Problem description:
Output only the lines below that start at the line containing "需要注意的是，不同的运营商对" and end at the line containing "### 1. 提前检查余额", with both ends kept.
=-=-=
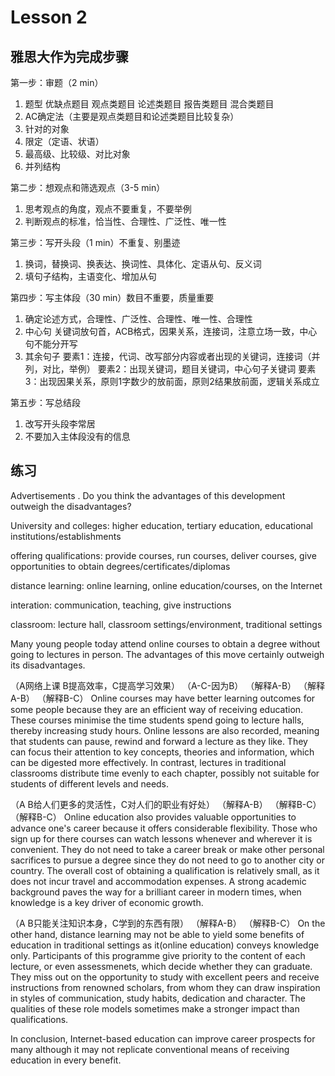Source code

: # Lesson 2 

## 雅思大作为完成步骤

第一步：审题（2 min）
1. 题型
   优缺点题目
   观点类题目
   论述类题目
   报告类题目
   混合类题目
2. AC确定法（主要是观点类题目和论述类题目比较复杂）
3. 针对的对象
4. 限定（定语、状语）
5. 最高级、比较级、对比对象
6. 并列结构

第二步：想观点和筛选观点（3-5 min）
1. 思考观点的角度，观点不要重复，不要举例
2. 判断观点的标准，恰当性、合理性、广泛性、唯一性

第三步：写开头段（1 min）不重复、别墨迹
1. 换词，替换词、换表达、换词性、具体化、定语从句、反义词
2. 填句子结构，主语变化、增加从句

第四步：写主体段（30 min）数目不重要，质量重要
1. 确定论述方式，合理性、广泛性、合理性、唯一性、合理性
2. 中心句
   关键词放句首，ACB格式，因果关系，连接词，注意立场一致，中心句不能分开写
3. 其余句子
   要素1：连接，代词、改写部分内容或者出现的关键词，连接词（并列，对比，举例）
   要素2：出现关键词，题目关键词，中心句子关键词
   要素3：出现因果关系，原则1字数少的放前面，原则2结果放前面，逻辑关系成立

第五步：写总结段
1. 改写开头段李常居
2. 不要加入主体段没有的信息



## 练习

Advertisements . Do you think the advantages of this development outweigh the disadvantages?

University and colleges: higher education, tertiary education, educational institutions/establishments

offering qualifications: provide courses, run courses, deliver courses, give opportunities to obtain degrees/certificates/diplomas

distance learning: online learning, online education/courses, on the Internet

interation: communication, teaching, give instructions

classroom: lecture hall, classroom settings/environment, traditional settings

Many young people today attend online courses to obtain a degree without going to lectures in person. The advantages of this move certainly outweigh its disadvantages.

（A网络上课 B提高效率，C提高学习效果）
（A-C-因为B）
（解释A-B）
（解释A-B）
（解释B-C）
Online courses may have better learning outcomes for some people because they are an efficient way of receiving education. These courses minimise the time students spend going to lecture halls, thereby increasing study hours. Online lessons are also recorded, meaning that students can pause, rewind and forward a lecture as they like. They can focus their attention to key concepts, theories and information, which can be digested more effectively. In contrast, lectures in traditional classrooms distribute time evenly to each chapter, possibly not suitable for students of different levels and needs.

（A B给人们更多的灵活性，C对人们的职业有好处）
（解释A-B）
（解释B-C）
（解释B-C）
Online education also provides valuable opportunities to advance one's career because it offers considerable flexibility. Those who sign up for there courses can watch lessons whenever and wherever it is convenient. They do not need to take a career break or make other personal sacrifices to pursue a degree since they do not need to go to another city or country. The overall cost of obtaining a qualification is relatively small, as it does not incur travel and accommodation expenses. A strong academic background paves the way for a brilliant career in modern times, when knowledge is a key driver of economic growth.


（A B只能关注知识本身，C学到的东西有限）
（解释A-B）
（解释B-C）
On the other hand, distance learning may not be able to yield some benefits of education in traditional settings as it(online education) conveys knowledge only. Participants of this programme give priority to the content of each lecture, or even assessmenets, which decide whether they can graduate. They miss out on the opportunity to study with excellent peers and receive instructions from renowned scholars, from whom they can draw inspiration in styles of communication, study habits, dedication and character. The qualities of these role models sometimes make a stronger impact than qualifications.

In conclusion, Internet-based education can improve career prospects for many although it may not replicate conventional means of receiving education in every benefit.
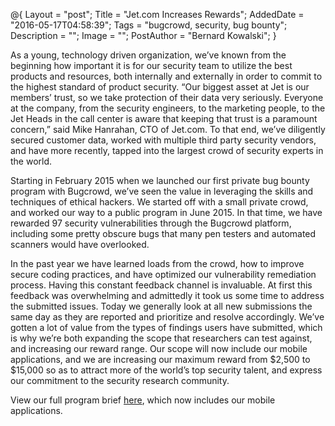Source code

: @{
    Layout = "post";
    Title = "Jet.com Increases Rewards";
    AddedDate = "2016-05-17T04:58:39";
    Tags = "bugcrowd, security, bug bounty";
    Description = "";
    Image = "";
    PostAuthor = "Bernard Kowalski";
}

As a young, technology driven organization, we’ve known from the beginning how important it is for our security team to utilize the best products and resources, both internally and externally in order to commit to the highest standard of product security. “Our biggest asset at Jet is our members’ trust, so we take protection of their data very seriously. Everyone at the company, from the security engineers, to the marketing people, to the Jet Heads in the call center is aware that keeping that trust is a paramount concern,” said Mike Hanrahan, CTO of Jet.com. To that end, we’ve diligently secured customer data, worked with multiple third party security vendors, and have more recently, tapped into the largest crowd of security experts in the world.

Starting in February 2015 when we launched our first private bug bounty program with Bugcrowd, we’ve seen the value in leveraging the skills and techniques of ethical hackers. We started off with a small private crowd, and worked our way to a public program in June 2015. In that time, we have rewarded 97 security vulnerabilities through the Bugcrowd platform, including some pretty obscure bugs that many pen testers and automated scanners would have overlooked.
<!--more--> 

In the past year we have learned loads from the crowd, how to improve secure coding practices, and have optimized our vulnerability remediation process. Having this constant feedback channel is invaluable. At first this feedback was overwhelming and admittedly it took us some time to address the submitted issues. Today we generally look at all new submissions the same day as they are reported and prioritize and resolve accordingly. We’ve gotten a lot of value from the types of findings users have submitted, which is why we’re both expanding the scope that researchers can test against, and increasing our reward range. Our scope will now include our mobile applications, and we are increasing our maximum reward from $2,500 to $15,000 so as to attract more of the world’s top security talent, and express our commitment to the security research community.

View our full program brief [here](https://bugcrowd.com/jet), which now includes our mobile applications.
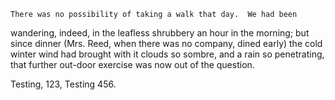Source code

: 	There was no possibility of taking a walk that day.  We had been
wandering, indeed, in the leafless shrubbery an hour in the morning;
but since dinner (Mrs. Reed, when there was no company, dined early)
the cold winter wind had brought with it clouds so sombre, and a
rain so penetrating, that further out-door exercise was now out of
the question.

Testing, 123, Testing 456.


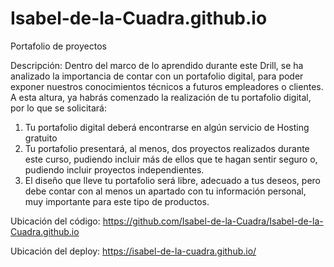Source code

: # Isabel-de-la-Cuadra.github.io
Portafolio de proyectos

Descripción:
Dentro del marco de lo aprendido durante este Drill, se ha analizado la importancia de contar con un portafolio digital, para poder exponer nuestros conocimientos técnicos a futuros empleadores o clientes.
A esta altura, ya habrás comenzado la realización de tu portafolio digital, por lo que se solicitará:
1. Tu portafolio digital deberá encontrarse en algún servicio de Hosting gratuito
2. Tu portafolio presentará, al menos, dos proyectos realizados durante este curso, pudiendo incluir más de ellos que te hagan sentir seguro o, pudiendo incluir proyectos independientes.
3. El diseño que lleve tu portafolio será libre, adecuado a tus deseos, pero debe contar con al menos un apartado con tu información personal, muy importante para este tipo de productos.

Ubicación del código: https://github.com/Isabel-de-la-Cuadra/Isabel-de-la-Cuadra.github.io

Ubicación del deploy: https://isabel-de-la-cuadra.github.io/
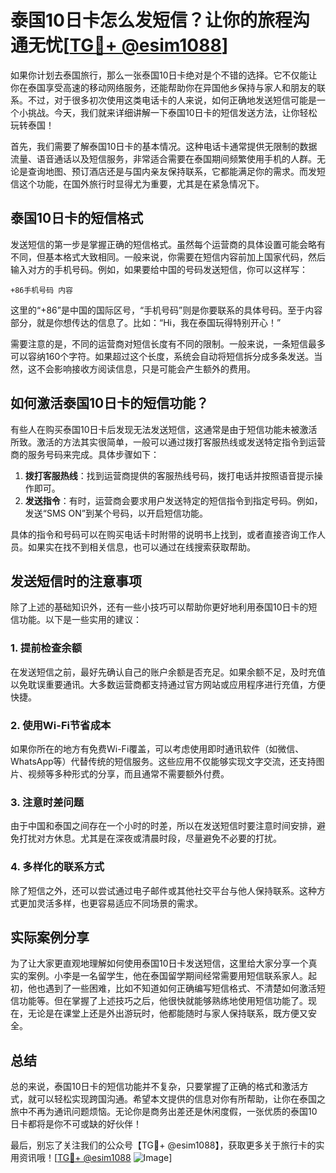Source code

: # 泰国10日卡怎么发短信？让你的旅程沟通无忧[[TG💪+ @esim1088](https://t.me/s/esim1088)]

如果你计划去泰国旅行，那么一张泰国10日卡绝对是个不错的选择。它不仅能让你在泰国享受高速的移动网络服务，还能帮助你在异国他乡保持与家人和朋友的联系。不过，对于很多初次使用这类电话卡的人来说，如何正确地发送短信可能是一个小挑战。今天，我们就来详细讲解一下泰国10日卡的短信发送方法，让你轻松玩转泰国！

首先，我们需要了解泰国10日卡的基本情况。这种电话卡通常提供无限制的数据流量、语音通话以及短信服务，非常适合需要在泰国期间频繁使用手机的人群。无论是查询地图、预订酒店还是与国内亲友保持联系，它都能满足你的需求。而发短信这个功能，在国外旅行时显得尤为重要，尤其是在紧急情况下。

## 泰国10日卡的短信格式

发送短信的第一步是掌握正确的短信格式。虽然每个运营商的具体设置可能会略有不同，但基本格式大致相同。一般来说，你需要在短信内容前加上国家代码，然后输入对方的手机号码。例如，如果要给中国的号码发送短信，你可以这样写：

`+86手机号码 内容`

这里的“+86”是中国的国际区号，“手机号码”则是你要联系的具体号码。至于内容部分，就是你想传达的信息了。比如：“Hi，我在泰国玩得特别开心！”

需要注意的是，不同的运营商对短信长度有不同的限制。一般来说，一条短信最多可以容纳160个字符。如果超过这个长度，系统会自动将短信拆分成多条发送。当然，这不会影响接收方阅读信息，只是可能会产生额外的费用。

## 如何激活泰国10日卡的短信功能？

有些人在购买泰国10日卡后发现无法发送短信，这通常是由于短信功能未被激活所致。激活的方法其实很简单，一般可以通过拨打客服热线或发送特定指令到运营商的服务号码来完成。具体步骤如下：

1. **拨打客服热线**：找到运营商提供的客服热线号码，拨打电话并按照语音提示操作即可。
2. **发送指令**：有时，运营商会要求用户发送特定的短信指令到指定号码。例如，发送“SMS ON”到某个号码，以开启短信功能。

具体的指令和号码可以在购买电话卡时附带的说明书上找到，或者直接咨询工作人员。如果实在找不到相关信息，也可以通过在线搜索获取帮助。

## 发送短信时的注意事项

除了上述的基础知识外，还有一些小技巧可以帮助你更好地利用泰国10日卡的短信功能。以下是一些实用的建议：

### 1. 提前检查余额

在发送短信之前，最好先确认自己的账户余额是否充足。如果余额不足，及时充值以免耽误重要通讯。大多数运营商都支持通过官方网站或应用程序进行充值，方便快捷。

### 2. 使用Wi-Fi节省成本

如果你所在的地方有免费Wi-Fi覆盖，可以考虑使用即时通讯软件（如微信、WhatsApp等）代替传统的短信服务。这些应用不仅能够实现文字交流，还支持图片、视频等多种形式的分享，而且通常不需要额外付费。

### 3. 注意时差问题

由于中国和泰国之间存在一个小时的时差，所以在发送短信时要注意时间安排，避免打扰对方休息。尤其是在深夜或清晨时段，尽量避免不必要的打扰。

### 4. 多样化的联系方式

除了短信之外，还可以尝试通过电子邮件或其他社交平台与他人保持联系。这种方式更加灵活多样，也更容易适应不同场景的需求。

## 实际案例分享

为了让大家更直观地理解如何使用泰国10日卡发送短信，这里给大家分享一个真实的案例。小李是一名留学生，他在泰国留学期间经常需要用短信联系家人。起初，他也遇到了一些困难，比如不知道如何正确编写短信格式、不清楚如何激活短信功能等。但在掌握了上述技巧之后，他很快就能够熟练地使用短信功能了。现在，无论是在课堂上还是外出游玩时，他都能随时与家人保持联系，既方便又安全。

## 总结

总的来说，泰国10日卡的短信功能并不复杂，只要掌握了正确的格式和激活方式，就可以轻松实现跨国沟通。希望本文提供的信息对你有所帮助，让你在泰国之旅中不再为通讯问题烦恼。无论你是商务出差还是休闲度假，一张优质的泰国10日卡都将是你不可或缺的好伙伴！

最后，别忘了关注我们的公众号【TG💪+ @esim1088】，获取更多关于旅行卡的实用资讯哦！[[TG💪+ @esim1088](https://t.me/s/esim1088) ![Image](https://i.postimg.cc/4NQfJmqS/Snipaste-2025-05-13-00-14-12.png)]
=-=-=
Output of the task:
需要注意的是，不同的运营商对短信长度有不同的限制。一般来说，一条短信最多可以容纳160个字符。如果超过这个长度，系统会自动将短信拆分成多条发送。当然，这不会影响接收方阅读信息，只是可能会产生额外的费用。

## 如何激活泰国10日卡的短信功能？

有些人在购买泰国10日卡后发现无法发送短信，这通常是由于短信功能未被激活所致。激活的方法其实很简单，一般可以通过拨打客服热线或发送特定指令到运营商的服务号码来完成。具体步骤如下：

1. **拨打客服热线**：找到运营商提供的客服热线号码，拨打电话并按照语音提示操作即可。
2. **发送指令**：有时，运营商会要求用户发送特定的短信指令到指定号码。例如，发送“SMS ON”到某个号码，以开启短信功能。

具体的指令和号码可以在购买电话卡时附带的说明书上找到，或者直接咨询工作人员。如果实在找不到相关信息，也可以通过在线搜索获取帮助。

## 发送短信时的注意事项

除了上述的基础知识外，还有一些小技巧可以帮助你更好地利用泰国10日卡的短信功能。以下是一些实用的建议：

### 1. 提前检查余额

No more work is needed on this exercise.